**EXERCISE REQUIREMENTS:** For the entries below, the result should be an exact transcription of the lines from the one with "3. **Business Logic" up to and including the one with "commit messages |", and only those.

**EXTRACTED ENTRIES:**
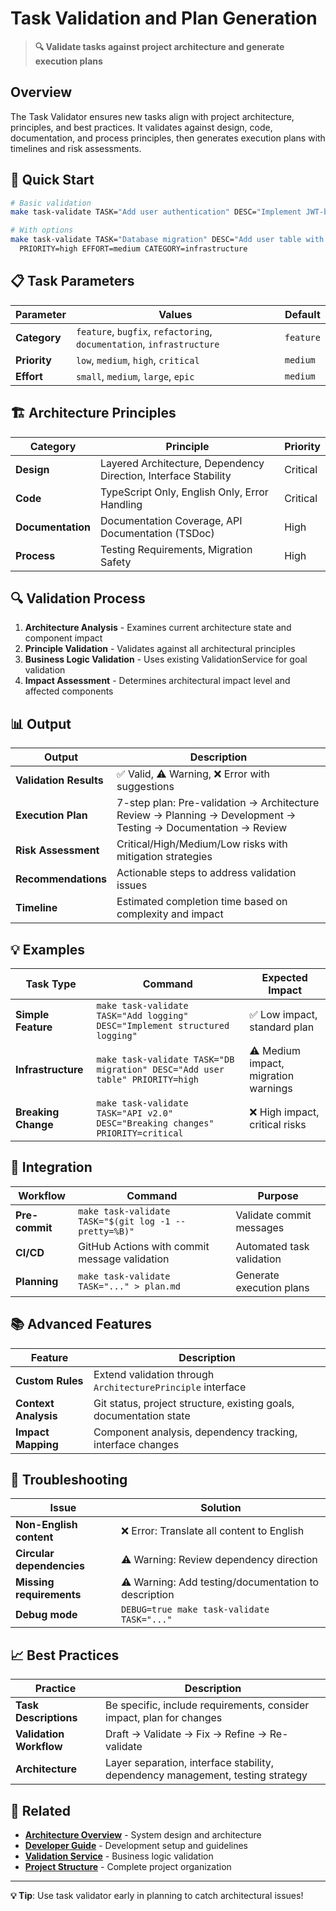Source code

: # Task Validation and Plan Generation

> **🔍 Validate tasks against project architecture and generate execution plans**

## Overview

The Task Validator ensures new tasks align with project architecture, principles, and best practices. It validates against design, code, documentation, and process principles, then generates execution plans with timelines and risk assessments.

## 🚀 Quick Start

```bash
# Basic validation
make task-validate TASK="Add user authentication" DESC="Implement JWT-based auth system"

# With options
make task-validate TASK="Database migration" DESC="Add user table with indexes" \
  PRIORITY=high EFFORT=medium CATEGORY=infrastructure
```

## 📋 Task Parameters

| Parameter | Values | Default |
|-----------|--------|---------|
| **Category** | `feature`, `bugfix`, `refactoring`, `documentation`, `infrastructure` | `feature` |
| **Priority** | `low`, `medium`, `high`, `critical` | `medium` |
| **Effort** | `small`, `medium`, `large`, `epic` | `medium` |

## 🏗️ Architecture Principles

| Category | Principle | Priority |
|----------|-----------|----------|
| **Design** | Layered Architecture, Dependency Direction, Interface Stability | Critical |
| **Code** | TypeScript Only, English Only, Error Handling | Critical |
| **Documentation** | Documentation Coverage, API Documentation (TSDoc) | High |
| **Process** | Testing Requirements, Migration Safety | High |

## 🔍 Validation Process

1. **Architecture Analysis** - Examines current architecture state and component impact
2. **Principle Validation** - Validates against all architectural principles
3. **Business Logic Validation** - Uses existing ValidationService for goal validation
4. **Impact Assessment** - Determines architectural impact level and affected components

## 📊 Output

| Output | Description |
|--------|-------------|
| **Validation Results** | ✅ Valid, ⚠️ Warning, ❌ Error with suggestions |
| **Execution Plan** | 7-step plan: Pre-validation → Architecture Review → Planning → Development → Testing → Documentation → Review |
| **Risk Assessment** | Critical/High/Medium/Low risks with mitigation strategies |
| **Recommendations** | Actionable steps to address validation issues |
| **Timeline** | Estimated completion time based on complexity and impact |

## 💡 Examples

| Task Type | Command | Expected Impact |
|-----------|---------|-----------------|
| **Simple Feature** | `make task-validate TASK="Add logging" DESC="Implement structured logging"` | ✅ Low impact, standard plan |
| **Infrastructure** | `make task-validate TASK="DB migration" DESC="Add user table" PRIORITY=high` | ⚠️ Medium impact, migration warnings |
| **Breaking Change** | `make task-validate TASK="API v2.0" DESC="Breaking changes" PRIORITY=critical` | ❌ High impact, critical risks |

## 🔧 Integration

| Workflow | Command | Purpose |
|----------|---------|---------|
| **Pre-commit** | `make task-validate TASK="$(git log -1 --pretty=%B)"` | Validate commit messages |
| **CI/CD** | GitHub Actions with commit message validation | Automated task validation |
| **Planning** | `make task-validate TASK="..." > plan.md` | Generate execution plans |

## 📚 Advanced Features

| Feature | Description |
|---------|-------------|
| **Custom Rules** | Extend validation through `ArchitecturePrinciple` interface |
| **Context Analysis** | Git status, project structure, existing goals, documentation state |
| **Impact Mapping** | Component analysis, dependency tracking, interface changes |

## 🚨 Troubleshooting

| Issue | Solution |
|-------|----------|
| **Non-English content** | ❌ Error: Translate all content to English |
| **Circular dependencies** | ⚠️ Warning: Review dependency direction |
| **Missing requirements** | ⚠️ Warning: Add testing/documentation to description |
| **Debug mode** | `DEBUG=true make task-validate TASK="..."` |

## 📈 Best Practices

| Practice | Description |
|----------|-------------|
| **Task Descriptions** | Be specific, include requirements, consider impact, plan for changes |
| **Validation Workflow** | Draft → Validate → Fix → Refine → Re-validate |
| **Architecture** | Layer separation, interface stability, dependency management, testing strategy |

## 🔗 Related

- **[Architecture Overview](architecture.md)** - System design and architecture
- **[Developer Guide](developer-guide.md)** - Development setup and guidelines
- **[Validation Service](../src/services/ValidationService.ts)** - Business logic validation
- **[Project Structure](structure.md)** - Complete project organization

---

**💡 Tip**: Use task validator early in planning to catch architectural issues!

**RESULT OF THE TASK:**
3. **Business Logic Validation** - Uses existing ValidationService for goal validation
4. **Impact Assessment** - Determines architectural impact level and affected components

## 📊 Output

| Output | Description |
|--------|-------------|
| **Validation Results** | ✅ Valid, ⚠️ Warning, ❌ Error with suggestions |
| **Execution Plan** | 7-step plan: Pre-validation → Architecture Review → Planning → Development → Testing → Documentation → Review |
| **Risk Assessment** | Critical/High/Medium/Low risks with mitigation strategies |
| **Recommendations** | Actionable steps to address validation issues |
| **Timeline** | Estimated completion time based on complexity and impact |

## 💡 Examples

| Task Type | Command | Expected Impact |
|-----------|---------|-----------------|
| **Simple Feature** | `make task-validate TASK="Add logging" DESC="Implement structured logging"` | ✅ Low impact, standard plan |
| **Infrastructure** | `make task-validate TASK="DB migration" DESC="Add user table" PRIORITY=high` | ⚠️ Medium impact, migration warnings |
| **Breaking Change** | `make task-validate TASK="API v2.0" DESC="Breaking changes" PRIORITY=critical` | ❌ High impact, critical risks |

## 🔧 Integration

| Workflow | Command | Purpose |
|----------|---------|---------|
| **Pre-commit** | `make task-validate TASK="$(git log -1 --pretty=%B)"` | Validate commit messages |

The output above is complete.